Mario Zubiaga
Profesor de la UPV-EHU

Casi desde cero

Ernesto Laclauren omenez, hegemoniaren teoria biziberritu zuelako

«Natura non fecit saltus». La naturaleza no hace saltos. Pero la política sí y, a veces, hacia atrás. La democratización no es un proceso histórico lineal en el que la ciudadanía se amplía e iguala por un gozoso azar, los gobernantes atienden a la voluntad ciudadana por inspiración divina o los derechos y libertades se ven protegidos como por ensalmo. Cada uno de los avances en dichos ámbitos suele ser consecuencia de reivindicaciones populares que indefectible-mente van aparejadas a procesos de movilización. Por eso, en la medida en que la protesta responde siempre a ciclos, a olas de activación social con sus flujos y reflujos, la democratización avanza y retrocede continuamente: si no estamos ganando derechos, los estamos perdiendo.

Así, sin darnos cuenta, los ciclos históricos nos pueden retrotraer a épocas pasadas que creíamos ya superadas. El gran ciclo de movilización occidental que se inicia a principios del siglo XX para contener la explotación creciente que el capitalismo industrial supuso para amplias capas de la población necesitó una gran revolución-modelo y dos guerras mundiales para consolidar una entente en la que la posibilidad cierta de un cambio sistémico obligó al capitalismo a ensayar diversos modos de contener la protesta, tanto autoritarios como democráticos. En todo caso, ambas opciones estaban conectadas a políticas sociales más o menos avanzadas. El fin del peligro comunista aceleró un proceso que estaba iniciado ya a finales de los sesenta, cuando la evolución de la pugna entre los dos grandes modos de producción reveló que el modelo soviético no era una alternativa atractiva ni viable para occidente.

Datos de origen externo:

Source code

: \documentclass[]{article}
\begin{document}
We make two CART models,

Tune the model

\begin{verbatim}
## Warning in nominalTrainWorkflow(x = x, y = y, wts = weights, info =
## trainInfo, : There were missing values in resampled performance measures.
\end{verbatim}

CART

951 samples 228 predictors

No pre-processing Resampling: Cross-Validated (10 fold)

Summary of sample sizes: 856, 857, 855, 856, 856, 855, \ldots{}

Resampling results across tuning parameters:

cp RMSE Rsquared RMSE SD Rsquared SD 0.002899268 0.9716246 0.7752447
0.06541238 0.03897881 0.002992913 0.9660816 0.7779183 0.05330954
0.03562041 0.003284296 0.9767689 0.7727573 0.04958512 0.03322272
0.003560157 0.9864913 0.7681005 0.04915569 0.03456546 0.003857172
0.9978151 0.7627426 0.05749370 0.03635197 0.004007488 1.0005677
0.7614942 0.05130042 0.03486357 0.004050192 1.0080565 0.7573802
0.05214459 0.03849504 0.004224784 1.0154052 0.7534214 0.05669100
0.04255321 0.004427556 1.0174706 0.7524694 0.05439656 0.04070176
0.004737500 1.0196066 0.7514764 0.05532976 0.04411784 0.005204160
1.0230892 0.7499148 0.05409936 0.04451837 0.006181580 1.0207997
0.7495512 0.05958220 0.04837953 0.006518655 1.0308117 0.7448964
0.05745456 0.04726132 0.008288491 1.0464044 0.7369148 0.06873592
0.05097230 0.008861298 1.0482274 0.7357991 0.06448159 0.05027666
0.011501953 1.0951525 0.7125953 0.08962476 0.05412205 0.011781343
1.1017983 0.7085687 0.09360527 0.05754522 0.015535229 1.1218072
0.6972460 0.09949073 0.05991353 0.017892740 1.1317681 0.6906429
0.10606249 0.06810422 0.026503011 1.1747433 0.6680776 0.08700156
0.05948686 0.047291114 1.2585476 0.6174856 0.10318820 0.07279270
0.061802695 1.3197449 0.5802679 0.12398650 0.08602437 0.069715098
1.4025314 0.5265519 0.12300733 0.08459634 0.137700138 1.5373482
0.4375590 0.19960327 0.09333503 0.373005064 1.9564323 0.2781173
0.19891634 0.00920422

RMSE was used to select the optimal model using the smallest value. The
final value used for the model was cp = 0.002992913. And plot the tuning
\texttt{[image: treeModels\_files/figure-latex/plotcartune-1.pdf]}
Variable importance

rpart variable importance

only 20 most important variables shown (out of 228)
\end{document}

Y a partir de ese momento, el capitalismo volvió al siglo XIX. El neo-liberalismo empezó a desmontar sistemáticamente el entramado democrático-social construido a partir de los años 30. Este nuevo laissez faire bajo protección estatal se ha apoyado, como entonces, en la revolución tecnológica y la globalización acelerada. Alan Wolfe, en su obra “Los límites de la legitimidad”, describe las contradicciones de aquel periodo que, como veremos, son parejas a las actuales: la hegemonía de un discurso científico-moral al servicio del darwinismo social y la naturalización de la «lucha por la vida», hoy, «emprendizaje»; la contradicción entre una retórica universalista/cosmopolita, por fuerza colectivizadora, y unas políticas públicas que refuerzan lo privado y particular; la realidad antiutópica combinada con todo tipo de utopías inanes: Si entonces fue el nacionalismo de estado, la fe en el progreso y el socialismo utópico, hoy pasamos de las propuestas retrógradas del populismo de derechas hasta la confianza tecnológica que promete paraísos virtuales, pasando por la ingenuidad primaveral de una movilización sin adjetivos...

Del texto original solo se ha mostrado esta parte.